What is needed: Go through the entries and transcribe each one exactly, dropping the pictures.

Data for analysis:
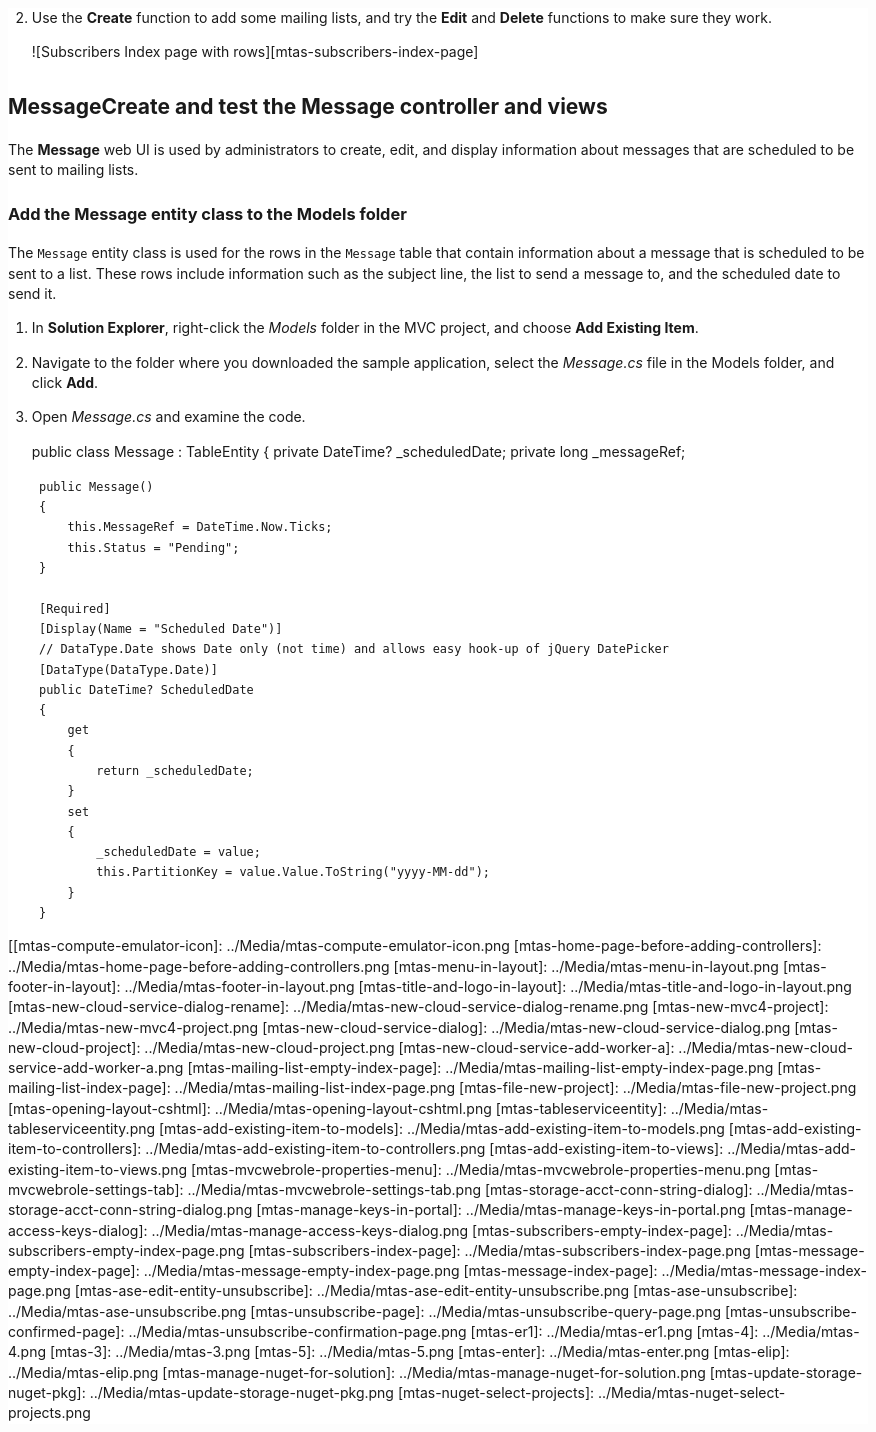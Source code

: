 2. Use the **Create** function to add some mailing lists, and try the **Edit** and **Delete** functions to make sure they work.

    ![Subscribers Index page with rows][mtas-subscribers-index-page]






<h2><a name="message"></a><span class="short-header">Message</span>Create and test the Message controller and views</h2>

The **Message** web UI is used by administrators to create, edit, and display information about messages that are scheduled to be sent to mailing lists.

### Add the Message entity class to the Models folder

The `Message` entity class is used for the rows in the `Message` table that contain information about a message that is scheduled to be sent to a list. These rows include information such as the subject line, the list to send a message to, and the scheduled date to send it. 

1. In **Solution Explorer**, right-click the *Models* folder in the MVC project, and choose **Add Existing Item**.

2. Navigate to the folder where you downloaded the sample application, select the *Message.cs* file in the Models folder, and click **Add**.

3. Open *Message.cs* and examine the code.

    public class Message : TableEntity
    {
        private DateTime? _scheduledDate;
        private long _messageRef;

        public Message()
        {
            this.MessageRef = DateTime.Now.Ticks;
            this.Status = "Pending";
        }

        [Required]
        [Display(Name = "Scheduled Date")]
        // DataType.Date shows Date only (not time) and allows easy hook-up of jQuery DatePicker
        [DataType(DataType.Date)]
        public DateTime? ScheduledDate 
        {
            get
            {
                return _scheduledDate;
            }
            set
            {
                _scheduledDate = value;
                this.PartitionKey = value.Value.ToString("yyyy-MM-dd");
            }
        }
        

[createsolution]: #cloudproject
[mailinglist]: #mailinglist
[message]: #message
[subscriber]: #subscriber
[webapi]: #webapi
[alternativearchitecture]: #alternativearchitecture
[nextsteps]: #nextsteps
[tut5]: /en-us/develop/net/tutorials/multi-tier-web-site/5-worker-role-b/
[tut2]: /en-us/develop/net/tutorials/multi-tier-web-site/2-web-role/
[firsttutorial]: /en-us/develop/net/tutorials/multi-tier-web-site/1-overview/
[nexttutorial]: /en-us/develop/net/tutorials/multi-tier-web-site/4-worker-role-a/
[TableServiceEntity]: http://msdn.microsoft.com/en-us/library/windowsazure/microsoft.windowsazure.storageclient.tableserviceentity.aspx
[TableEntity]: http://msdn.microsoft.com/en-us/library/windowsazure/microsoft.windowsazure.storage.table.tableentity.aspx
[DynamicTableEntity]: http://msdn.microsoft.com/en-us/library/windowsazure/microsoft.windowsazure.storage.table.dynamictableentity.aspx
[managementportal]: http://manage.windowsazure.com
[tableshowto]: /en-us/develop/net/how-to-guides/table-services/
[percentinkeyfields]: http://blogs.msdn.com/b/windowsazurestorage/archive/2012/05/28/partitionkey-or-rowkey-containing-the-percent-character-causes-some-windows-azure-tables-apis-to-fail.aspx
[tabledatamodel]: http://msdn.microsoft.com/en-us/library/windowsazure/dd179338.aspx 
[deepdive]: http://blogs.msdn.com/b/windowsazurestorage/archive/2012/11/06/windows-azure-storage-client-library-2-0-tables-deep-dive.aspx
[howtogetthemost]: http://blogs.msdn.com/b/windowsazurestorage/archive/2010/11/06/how-to-get-most-out-of-windows-azure-tables.aspx
[[mtas-compute-emulator-icon]: ../Media/mtas-compute-emulator-icon.png
[mtas-home-page-before-adding-controllers]: ../Media/mtas-home-page-before-adding-controllers.png
[mtas-menu-in-layout]: ../Media/mtas-menu-in-layout.png
[mtas-footer-in-layout]: ../Media/mtas-footer-in-layout.png
[mtas-title-and-logo-in-layout]: ../Media/mtas-title-and-logo-in-layout.png
[mtas-new-cloud-service-dialog-rename]: ../Media/mtas-new-cloud-service-dialog-rename.png
[mtas-new-mvc4-project]: ../Media/mtas-new-mvc4-project.png
[mtas-new-cloud-service-dialog]: ../Media/mtas-new-cloud-service-dialog.png
[mtas-new-cloud-project]: ../Media/mtas-new-cloud-project.png
[mtas-new-cloud-service-add-worker-a]: ../Media/mtas-new-cloud-service-add-worker-a.png
[mtas-mailing-list-empty-index-page]: ../Media/mtas-mailing-list-empty-index-page.png
[mtas-mailing-list-index-page]: ../Media/mtas-mailing-list-index-page.png
[mtas-file-new-project]: ../Media/mtas-file-new-project.png
[mtas-opening-layout-cshtml]: ../Media/mtas-opening-layout-cshtml.png
[mtas-tableserviceentity]: ../Media/mtas-tableserviceentity.png
[mtas-add-existing-item-to-models]: ../Media/mtas-add-existing-item-to-models.png
[mtas-add-existing-item-to-controllers]: ../Media/mtas-add-existing-item-to-controllers.png
[mtas-add-existing-item-to-views]: ../Media/mtas-add-existing-item-to-views.png
[mtas-mvcwebrole-properties-menu]: ../Media/mtas-mvcwebrole-properties-menu.png
[mtas-mvcwebrole-settings-tab]: ../Media/mtas-mvcwebrole-settings-tab.png
[mtas-storage-acct-conn-string-dialog]: ../Media/mtas-storage-acct-conn-string-dialog.png
[mtas-manage-keys-in-portal]: ../Media/mtas-manage-keys-in-portal.png
[mtas-manage-access-keys-dialog]: ../Media/mtas-manage-access-keys-dialog.png
[mtas-subscribers-empty-index-page]: ../Media/mtas-subscribers-empty-index-page.png
[mtas-subscribers-index-page]: ../Media/mtas-subscribers-index-page.png
[mtas-message-empty-index-page]: ../Media/mtas-message-empty-index-page.png
[mtas-message-index-page]: ../Media/mtas-message-index-page.png
[mtas-ase-edit-entity-unsubscribe]: ../Media/mtas-ase-edit-entity-unsubscribe.png
[mtas-ase-unsubscribe]: ../Media/mtas-ase-unsubscribe.png
[mtas-unsubscribe-page]: ../Media/mtas-unsubscribe-query-page.png
[mtas-unsubscribe-confirmed-page]: ../Media/mtas-unsubscribe-confirmation-page.png
[mtas-er1]: ../Media/mtas-er1.png
[mtas-4]: ../Media/mtas-4.png
[mtas-3]: ../Media/mtas-3.png
[mtas-5]: ../Media/mtas-5.png
[mtas-enter]: ../Media/mtas-enter.png
[mtas-elip]: ../Media/mtas-elip.png
[mtas-manage-nuget-for-solution]: ../Media/mtas-manage-nuget-for-solution.png
[mtas-update-storage-nuget-pkg]: ../Media/mtas-update-storage-nuget-pkg.png
[mtas-nuget-select-projects]: ../Media/mtas-nuget-select-projects.png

Task response:
Source code

: 2. Use the **Create** function to add some mailing lists, and try the **Edit** and **Delete** functions to make sure they work.

    ![Subscribers Index page with rows][mtas-subscribers-index-page]






<h2><a name="message"></a><span class="short-header">Message</span>Create and test the Message controller and views</h2>

The **Message** web UI is used by administrators to create, edit, and display information about messages that are scheduled to be sent to mailing lists.

### Add the Message entity class to the Models folder

The `Message` entity class is used for the rows in the `Message` table that contain information about a message that is scheduled to be sent to a list. These rows include information such as the subject line, the list to send a message to, and the scheduled date to send it. 

1. In **Solution Explorer**, right-click the *Models* folder in the MVC project, and choose **Add Existing Item**.

2. Navigate to the folder where you downloaded the sample application, select the *Message.cs* file in the Models folder, and click **Add**.

3. Open *Message.cs* and examine the code.

    public class Message : TableEntity
    {
        private DateTime? _scheduledDate;
        private long _messageRef;

        public Message()
        {
            this.MessageRef = DateTime.Now.Ticks;
            this.Status = "Pending";
        }

        [Required]
        [Display(Name = "Scheduled Date")]
        // DataType.Date shows Date only (not time) and allows easy hook-up of jQuery DatePicker
        [DataType(DataType.Date)]
        public DateTime? ScheduledDate 
        {
            get
            {
                return _scheduledDate;
            }
            set
            {
                _scheduledDate = value;
                this.PartitionKey = value.Value.ToString("yyyy-MM-dd");
            }
        }
        

[createsolution]: #cloudproject
[mailinglist]: #mailinglist
[message]: #message
[subscriber]: #subscriber
[webapi]: #webapi
[alternativearchitecture]: #alternativearchitecture
[nextsteps]: #nextsteps
[tut5]: /en-us/develop/net/tutorials/multi-tier-web-site/5-worker-role-b/
[tut2]: /en-us/develop/net/tutorials/multi-tier-web-site/2-web-role/
[firsttutorial]: /en-us/develop/net/tutorials/multi-tier-web-site/1-overview/
[nexttutorial]: /en-us/develop/net/tutorials/multi-tier-web-site/4-worker-role-a/
[TableServiceEntity]: http://msdn.microsoft.com/en-us/library/windowsazure/microsoft.windowsazure.storageclient.tableserviceentity.aspx
[TableEntity]: http://msdn.microsoft.com/en-us/library/windowsazure/microsoft.windowsazure.storage.table.tableentity.aspx
[DynamicTableEntity]: http://msdn.microsoft.com/en-us/library/windowsazure/microsoft.windowsazure.storage.table.dynamictableentity.aspx
[managementportal]: http://manage.windowsazure.com
[tableshowto]: /en-us/develop/net/how-to-guides/table-services/
[percentinkeyfields]: http://blogs.msdn.com/b/windowsazurestorage/archive/2012/05/28/partitionkey-or-rowkey-containing-the-percent-character-causes-some-windows-azure-tables-apis-to-fail.aspx
[tabledatamodel]: http://msdn.microsoft.com/en-us/library/windowsazure/dd179338.aspx 
[deepdive]: http://blogs.msdn.com/b/windowsazurestorage/archive/2012/11/06/windows-azure-storage-client-library-2-0-tables-deep-dive.aspx
[howtogetthemost]: http://blogs.msdn.com/b/windowsazurestorage/archive/2010/11/06/how-to-get-most-out-of-windows-azure-tables.aspx
[[mtas-compute-emulator-icon]: ../Media/mtas-compute-emulator-icon.png
[mtas-home-page-before-adding-controllers]: ../Media/mtas-home-page-before-adding-controllers.png
[mtas-menu-in-layout]: ../Media/mtas-menu-in-layout.png
[mtas-footer-in-layout]: ../Media/mtas-footer-in-layout.png
[mtas-title-and-logo-in-layout]: ../Media/mtas-title-and-logo-in-layout.png
[mtas-new-cloud-service-dialog-rename]: ../Media/mtas-new-cloud-service-dialog-rename.png
[mtas-new-mvc4-project]: ../Media/mtas-new-mvc4-project.png
[mtas-new-cloud-service-dialog]: ../Media/mtas-new-cloud-service-dialog.png
[mtas-new-cloud-project]: ../Media/mtas-new-cloud-project.png
[mtas-new-cloud-service-add-worker-a]: ../Media/mtas-new-cloud-service-add-worker-a.png
[mtas-mailing-list-empty-index-page]: ../Media/mtas-mailing-list-empty-index-page.png
[mtas-mailing-list-index-page]: ../Media/mtas-mailing-list-index-page.png
[mtas-file-new-project]: ../Media/mtas-file-new-project.png
[mtas-opening-layout-cshtml]: ../Media/mtas-opening-layout-cshtml.png
[mtas-tableserviceentity]: ../Media/mtas-tableserviceentity.png
[mtas-add-existing-item-to-models]: ../Media/mtas-add-existing-item-to-models.png
[mtas-add-existing-item-to-controllers]: ../Media/mtas-add-existing-item-to-controllers.png
[mtas-add-existing-item-to-views]: ../Media/mtas-add-existing-item-to-views.png
[mtas-mvcwebrole-properties-menu]: ../Media/mtas-mvcwebrole-properties-menu.png
[mtas-mvcwebrole-settings-tab]: ../Media/mtas-mvcwebrole-settings-tab.png
[mtas-storage-acct-conn-string-dialog]: ../Media/mtas-storage-acct-conn-string-dialog.png
[mtas-manage-keys-in-portal]: ../Media/mtas-manage-keys-in-portal.png
[mtas-manage-access-keys-dialog]: ../Media/mtas-manage-access-keys-dialog.png
[mtas-subscribers-empty-index-page]: ../Media/mtas-subscribers-empty-index-page.png
[mtas-subscribers-index-page]: ../Media/mtas-subscribers-index-page.png
[mtas-message-empty-index-page]: ../Media/mtas-message-empty-index-page.png
[mtas-message-index-page]: ../Media/mtas-message-index-page.png
[mtas-ase-edit-entity-unsubscribe]: ../Media/mtas-ase-edit-entity-unsubscribe.png
[mtas-ase-unsubscribe]: ../Media/mtas-ase-unsubscribe.png
[mtas-unsubscribe-page]: ../Media/mtas-unsubscribe-query-page.png
[mtas-unsubscribe-confirmed-page]: ../Media/mtas-unsubscribe-confirmation-page.png
[mtas-er1]: ../Media/mtas-er1.png
[mtas-4]: ../Media/mtas-4.png
[mtas-3]: ../Media/mtas-3.png
[mtas-5]: ../Media/mtas-5.png
[mtas-enter]: ../Media/mtas-enter.png
[mtas-elip]: ../Media/mtas-elip.png
[mtas-manage-nuget-for-solution]: ../Media/mtas-manage-nuget-for-solution.png
[mtas-update-storage-nuget-pkg]: ../Media/mtas-update-storage-nuget-pkg.png
[mtas-nuget-select-projects]: ../Media/mtas-nuget-select-projects.png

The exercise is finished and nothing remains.